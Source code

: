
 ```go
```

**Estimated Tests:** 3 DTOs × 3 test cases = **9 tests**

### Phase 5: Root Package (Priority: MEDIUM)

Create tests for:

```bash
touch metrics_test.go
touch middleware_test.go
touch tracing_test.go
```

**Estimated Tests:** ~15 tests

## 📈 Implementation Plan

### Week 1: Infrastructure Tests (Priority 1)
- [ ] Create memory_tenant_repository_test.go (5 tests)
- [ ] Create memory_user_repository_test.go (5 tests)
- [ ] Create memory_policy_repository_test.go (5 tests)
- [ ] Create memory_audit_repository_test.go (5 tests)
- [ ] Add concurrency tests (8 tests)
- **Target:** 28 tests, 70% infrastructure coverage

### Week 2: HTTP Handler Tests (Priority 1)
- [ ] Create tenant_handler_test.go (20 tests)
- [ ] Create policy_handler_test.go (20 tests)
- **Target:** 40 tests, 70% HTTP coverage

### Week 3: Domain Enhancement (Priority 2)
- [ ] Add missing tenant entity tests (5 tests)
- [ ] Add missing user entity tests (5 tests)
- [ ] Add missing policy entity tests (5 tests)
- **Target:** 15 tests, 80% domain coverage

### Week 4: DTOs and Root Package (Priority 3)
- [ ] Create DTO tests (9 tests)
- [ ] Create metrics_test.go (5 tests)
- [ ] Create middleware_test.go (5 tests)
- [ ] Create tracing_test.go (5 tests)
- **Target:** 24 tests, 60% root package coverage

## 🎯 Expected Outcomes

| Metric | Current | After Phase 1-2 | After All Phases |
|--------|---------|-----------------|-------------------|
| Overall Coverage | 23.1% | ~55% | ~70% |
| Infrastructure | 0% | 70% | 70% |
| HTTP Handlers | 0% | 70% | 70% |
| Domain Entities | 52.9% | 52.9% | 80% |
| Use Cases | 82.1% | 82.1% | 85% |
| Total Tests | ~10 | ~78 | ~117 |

**What this task involves**
Filter the records down to the lines containing the word "Week", and copy those.

**Response to the exercise**
### Week 1: Infrastructure Tests (Priority 1)
### Week 2: HTTP Handler Tests (Priority 1)
### Week 3: Domain Enhancement (Priority 2)
### Week 4: DTOs and Root Package (Priority 3)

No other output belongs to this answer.